§ PROVIDED RECORDS:
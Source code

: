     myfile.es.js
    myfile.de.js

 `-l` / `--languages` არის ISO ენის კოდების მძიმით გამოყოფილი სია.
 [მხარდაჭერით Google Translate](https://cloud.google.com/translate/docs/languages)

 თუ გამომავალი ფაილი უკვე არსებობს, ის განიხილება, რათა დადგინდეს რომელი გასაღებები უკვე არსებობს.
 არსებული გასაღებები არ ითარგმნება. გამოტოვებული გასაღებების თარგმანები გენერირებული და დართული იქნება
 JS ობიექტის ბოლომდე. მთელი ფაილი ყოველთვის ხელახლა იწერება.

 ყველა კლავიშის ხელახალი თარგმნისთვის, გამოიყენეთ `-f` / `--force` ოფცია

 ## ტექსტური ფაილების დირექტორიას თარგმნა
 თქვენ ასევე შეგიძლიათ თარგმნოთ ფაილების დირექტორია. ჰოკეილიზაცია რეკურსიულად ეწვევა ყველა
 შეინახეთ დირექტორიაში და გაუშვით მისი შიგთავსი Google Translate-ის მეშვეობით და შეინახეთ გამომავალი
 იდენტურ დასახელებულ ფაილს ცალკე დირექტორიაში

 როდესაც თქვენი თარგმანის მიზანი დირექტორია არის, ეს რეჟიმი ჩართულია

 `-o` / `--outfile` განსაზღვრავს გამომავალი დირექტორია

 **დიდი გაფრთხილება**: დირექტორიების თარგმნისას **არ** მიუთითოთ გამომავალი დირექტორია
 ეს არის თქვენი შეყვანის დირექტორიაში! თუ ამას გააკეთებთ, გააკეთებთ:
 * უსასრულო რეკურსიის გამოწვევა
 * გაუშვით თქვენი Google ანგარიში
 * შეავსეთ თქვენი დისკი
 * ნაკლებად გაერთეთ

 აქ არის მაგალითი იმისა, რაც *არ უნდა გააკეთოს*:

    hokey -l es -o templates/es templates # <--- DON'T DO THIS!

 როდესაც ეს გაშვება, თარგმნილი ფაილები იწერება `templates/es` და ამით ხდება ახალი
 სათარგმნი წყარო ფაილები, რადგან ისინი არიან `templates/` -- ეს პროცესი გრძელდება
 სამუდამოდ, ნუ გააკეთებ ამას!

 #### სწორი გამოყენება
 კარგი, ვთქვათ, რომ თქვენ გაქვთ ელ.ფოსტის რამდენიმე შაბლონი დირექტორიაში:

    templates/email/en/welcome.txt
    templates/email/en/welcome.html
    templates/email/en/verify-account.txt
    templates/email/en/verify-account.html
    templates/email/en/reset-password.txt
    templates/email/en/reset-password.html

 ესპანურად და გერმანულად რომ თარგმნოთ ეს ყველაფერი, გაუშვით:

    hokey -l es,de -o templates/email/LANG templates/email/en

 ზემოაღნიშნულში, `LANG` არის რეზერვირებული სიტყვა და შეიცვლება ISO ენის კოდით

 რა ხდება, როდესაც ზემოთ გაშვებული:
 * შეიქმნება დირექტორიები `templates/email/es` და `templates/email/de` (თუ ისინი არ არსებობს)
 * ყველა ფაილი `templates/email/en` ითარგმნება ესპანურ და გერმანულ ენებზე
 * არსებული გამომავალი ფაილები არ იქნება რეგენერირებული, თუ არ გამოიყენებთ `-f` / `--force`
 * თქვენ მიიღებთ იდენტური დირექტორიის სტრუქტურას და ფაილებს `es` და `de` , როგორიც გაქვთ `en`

§ YOUR OBJECTIVE: Write down exactly the span of lines above from the one containing "სათარგმნი წყარო ფაილები, რადგან" to the one containing "templates/email/en/welcome.txt", both ends included.

§ RESULT FOR THIS TASK:
 სათარგმნი წყარო ფაილები, რადგან ისინი არიან `templates/` -- ეს პროცესი გრძელდება
 სამუდამოდ, ნუ გააკეთებ ამას!

 #### სწორი გამოყენება
 კარგი, ვთქვათ, რომ თქვენ გაქვთ ელ.ფოსტის რამდენიმე შაბლონი დირექტორიაში:

    templates/email/en/welcome.txt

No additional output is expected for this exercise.